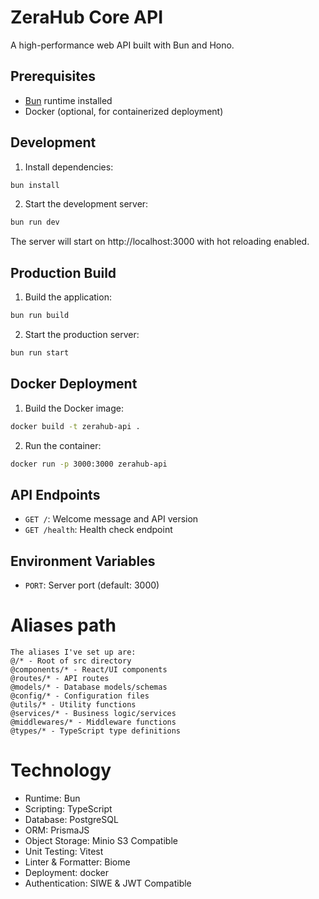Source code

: # ZeraHub Core API

A high-performance web API built with Bun and Hono.

## Prerequisites

- [Bun](https://bun.sh/) runtime installed
- Docker (optional, for containerized deployment)

## Development

1. Install dependencies:
```bash
bun install
```

2. Start the development server:
```bash
bun run dev
```

The server will start on http://localhost:3000 with hot reloading enabled.

## Production Build

1. Build the application:
```bash
bun run build
```

2. Start the production server:
```bash
bun run start
```

## Docker Deployment

1. Build the Docker image:
```bash
docker build -t zerahub-api .
```

2. Run the container:
```bash
docker run -p 3000:3000 zerahub-api
```

## API Endpoints

- `GET /`: Welcome message and API version
- `GET /health`: Health check endpoint

## Environment Variables

- `PORT`: Server port (default: 3000)

# Aliases path
```
The aliases I've set up are:
@/* - Root of src directory
@components/* - React/UI components
@routes/* - API routes
@models/* - Database models/schemas
@config/* - Configuration files
@utils/* - Utility functions
@services/* - Business logic/services
@middlewares/* - Middleware functions
@types/* - TypeScript type definitions
```

# Technology
- Runtime: Bun
- Scripting: TypeScript
- Database: PostgreSQL
- ORM: PrismaJS
- Object Storage: Minio S3 Compatible
- Unit Testing: Vitest
- Linter & Formatter: Biome
- Deployment: docker
- Authentication: SIWE & JWT Compatible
::::::::
Directions for this task: Please repeat every record above exactly, leaving the pictures out.

Answer for the task:
Source code

: # ZeraHub Core API

A high-performance web API built with Bun and Hono.

## Prerequisites

- [Bun](https://bun.sh/) runtime installed
- Docker (optional, for containerized deployment)

## Development

1. Install dependencies:
```bash
bun install
```

2. Start the development server:
```bash
bun run dev
```

The server will start on http://localhost:3000 with hot reloading enabled.

## Production Build

1. Build the application:
```bash
bun run build
```

2. Start the production server:
```bash
bun run start
```

## Docker Deployment

1. Build the Docker image:
```bash
docker build -t zerahub-api .
```

2. Run the container:
```bash
docker run -p 3000:3000 zerahub-api
```

## API Endpoints

- `GET /`: Welcome message and API version
- `GET /health`: Health check endpoint

## Environment Variables

- `PORT`: Server port (default: 3000)

# Aliases path
```
The aliases I've set up are:
@/* - Root of src directory
@components/* - React/UI components
@routes/* - API routes
@models/* - Database models/schemas
@config/* - Configuration files
@utils/* - Utility functions
@services/* - Business logic/services
@middlewares/* - Middleware functions
@types/* - TypeScript type definitions
```

# Technology
- Runtime: Bun
- Scripting: TypeScript
- Database: PostgreSQL
- ORM: PrismaJS
- Object Storage: Minio S3 Compatible
- Unit Testing: Vitest
- Linter & Formatter: Biome
- Deployment: docker
- Authentication: SIWE & JWT Compatible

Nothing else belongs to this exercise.